The legal effect of the transaction, in view of all the facts, was to invest Mrs. Jones with the legal title, as owner in fee of the land. The parol evidence relied on, if admissible, is insufficient to give the case a different complexion. If it were to he conceded that a trust existed, or rather would have existed in favor of the heirs, upon their contributing towards the redemption money, it is sufficient to say, that they did not contribute, or offer to do so, in the lifetime of their mother; and, consequently, she died the absolute owner of said land; and having died intestate, it of course descended to her heirs at law — the three children of her former marriage with Daniel Jones; there being no issue of the subsequent marriage with the complainant.

From this view of the case, it follows, that the complainant is entitled to no relief, as respects his payment of the bank debt, with which money the land was purchased. This was the debt of his wife, existing at the time of the marriage, and in discharging it, he merely acquitted himself of a legal obligation resulting from the marriage relation.

As respects the debts of the estate of the former husband, *208paid bj complainant, the payment was voluntary and officious, on his part, and he is without remedy.

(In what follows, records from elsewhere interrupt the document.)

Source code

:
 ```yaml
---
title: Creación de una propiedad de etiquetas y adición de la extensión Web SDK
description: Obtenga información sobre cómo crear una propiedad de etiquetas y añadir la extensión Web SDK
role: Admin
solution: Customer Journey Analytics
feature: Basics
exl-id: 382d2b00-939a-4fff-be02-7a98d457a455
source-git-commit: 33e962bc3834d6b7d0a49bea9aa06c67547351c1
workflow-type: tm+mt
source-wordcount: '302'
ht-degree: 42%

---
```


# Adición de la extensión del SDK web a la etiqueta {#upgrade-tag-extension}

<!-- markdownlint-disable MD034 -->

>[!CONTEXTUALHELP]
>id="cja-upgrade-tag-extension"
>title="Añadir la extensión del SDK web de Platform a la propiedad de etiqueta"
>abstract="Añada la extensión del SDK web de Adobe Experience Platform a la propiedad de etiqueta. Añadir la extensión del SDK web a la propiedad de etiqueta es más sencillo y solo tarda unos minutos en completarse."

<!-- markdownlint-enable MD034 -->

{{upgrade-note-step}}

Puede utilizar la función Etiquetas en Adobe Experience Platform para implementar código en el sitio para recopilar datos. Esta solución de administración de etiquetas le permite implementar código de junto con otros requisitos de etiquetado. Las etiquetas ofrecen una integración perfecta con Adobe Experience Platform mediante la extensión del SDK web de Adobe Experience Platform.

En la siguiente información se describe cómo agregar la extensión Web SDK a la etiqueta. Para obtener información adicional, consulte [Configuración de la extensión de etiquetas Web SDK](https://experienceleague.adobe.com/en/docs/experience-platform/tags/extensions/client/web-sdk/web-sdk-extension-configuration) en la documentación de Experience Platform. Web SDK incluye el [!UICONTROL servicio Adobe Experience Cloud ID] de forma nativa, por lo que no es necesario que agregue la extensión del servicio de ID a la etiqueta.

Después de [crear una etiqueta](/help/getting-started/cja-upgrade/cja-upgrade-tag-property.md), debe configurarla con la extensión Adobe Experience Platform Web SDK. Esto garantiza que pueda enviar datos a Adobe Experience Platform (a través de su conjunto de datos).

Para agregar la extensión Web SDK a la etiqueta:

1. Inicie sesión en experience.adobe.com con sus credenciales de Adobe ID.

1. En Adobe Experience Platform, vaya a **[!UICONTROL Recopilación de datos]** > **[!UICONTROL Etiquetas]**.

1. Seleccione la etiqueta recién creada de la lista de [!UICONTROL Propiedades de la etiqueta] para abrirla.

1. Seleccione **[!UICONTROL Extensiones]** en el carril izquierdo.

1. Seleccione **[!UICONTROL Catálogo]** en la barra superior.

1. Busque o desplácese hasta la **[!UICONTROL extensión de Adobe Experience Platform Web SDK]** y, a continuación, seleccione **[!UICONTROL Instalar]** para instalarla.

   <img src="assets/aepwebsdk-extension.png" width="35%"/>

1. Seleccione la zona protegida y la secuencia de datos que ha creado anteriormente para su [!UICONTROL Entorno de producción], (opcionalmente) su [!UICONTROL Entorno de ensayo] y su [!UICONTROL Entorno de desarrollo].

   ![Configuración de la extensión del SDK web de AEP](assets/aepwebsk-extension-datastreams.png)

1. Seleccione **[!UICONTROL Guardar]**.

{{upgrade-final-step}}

As respects the payments or advances made by the complainant, for the defendants, (the children of Daniel Jones,) which constitute a personal demand against each of said defendants, in favor of complainant; he, as a creditor, is entitled to satisfaction of said demands out of the fund arising from the sale of said land, in the hands of the personal representative of Cantwell, the purchaser; which fund was attached in this suit — the defendants, the Joneses, to whom said fund belongs, being non-residents.

Decree reversed.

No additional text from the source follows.